Despite low levels of labeling in YS and fetal liver progenitors, the Il7r-Cre labeling in adult trMacs (Fig. 1) was considerably higher compared with any progenitor we profiled across fetal development (Fig. 2H; Fig. S2). We reasoned that progenitor labeling alone could not entirely explain the labeling observed in those compartments.
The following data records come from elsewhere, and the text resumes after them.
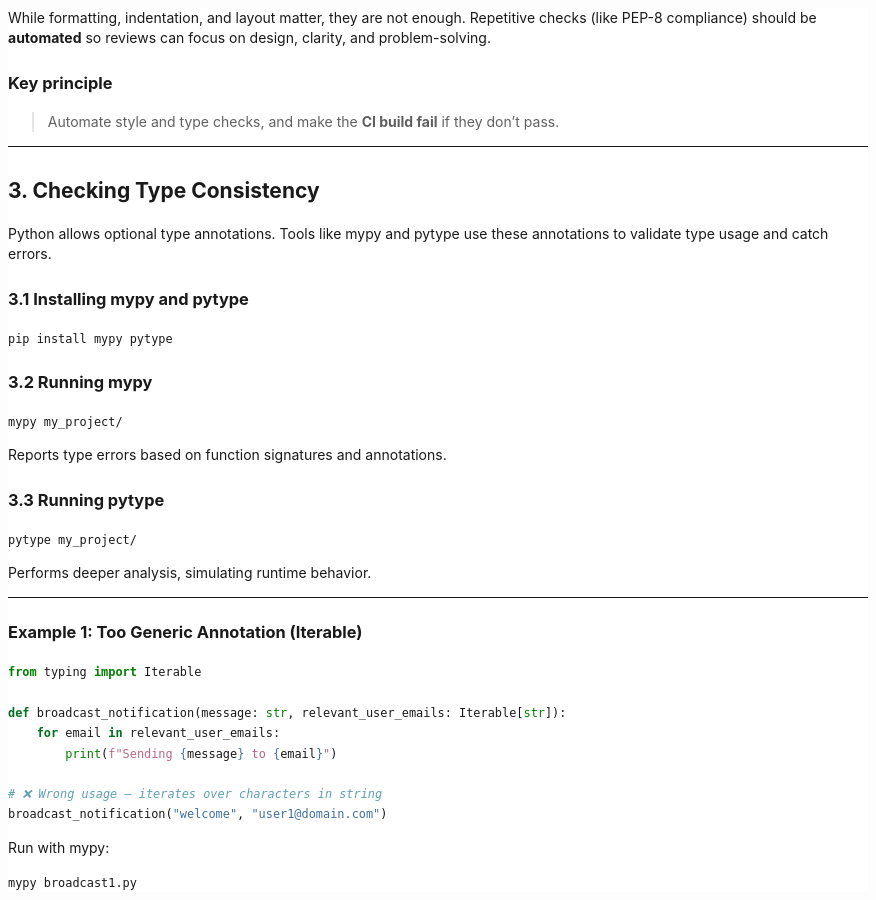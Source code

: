 While formatting, indentation, and layout matter, they are not enough. Repetitive checks (like PEP-8 compliance) should be **automated** so reviews can focus on design, clarity, and problem-solving.

### Key principle

> Automate style and type checks, and make the **CI build fail** if they don’t pass.

---

## 3. Checking Type Consistency

Python allows optional type annotations. Tools like mypy and pytype use these annotations to validate type usage and catch errors.

### 3.1 Installing mypy and pytype

```bash
pip install mypy pytype
```

### 3.2 Running mypy

```bash
mypy my_project/
```

Reports type errors based on function signatures and annotations.

### 3.3 Running pytype

```bash
pytype my_project/
```

Performs deeper analysis, simulating runtime behavior.

---

### Example 1: Too Generic Annotation (Iterable)

```python
from typing import Iterable

def broadcast_notification(message: str, relevant_user_emails: Iterable[str]):
    for email in relevant_user_emails:
        print(f"Sending {message} to {email}")

# ❌ Wrong usage – iterates over characters in string
broadcast_notification("welcome", "user1@domain.com")
```

Run with mypy:

```bash
mypy broadcast1.py
```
To resolve this discrepancy, we next evaluated Il7r-Cre-driven labeling and IL7Rα expression in myeloid-restricted precursors within peripheral tissues during FL stage development. We initiated our investigation at E12.5, the stage at which significant progenitor labeling by Il7r-Cre was initially observed (Fig. 2F,H). At this stage of development, macrophages derived from the extra-embryonic YS (F4/80hiCD11blo) are already present in the tissues, but may be replaced by incoming FL-derived macrophage precursors or monocytes (F4/80loCD11bmid/hi; Fig. 3A; Fig. S3) (Hoeffel et al., 2015). F4/80loCD11bmid/hi macrophage precursors in fetal peripheral tissues are heterogeneous or low for Ly6c expression and express the fetal macrophage marker CD64 (FCGR1) (Fig. S4A-C; Hoeffel et al., 2015), suggesting their propensity to differentiate into macrophages.

Fig. 3.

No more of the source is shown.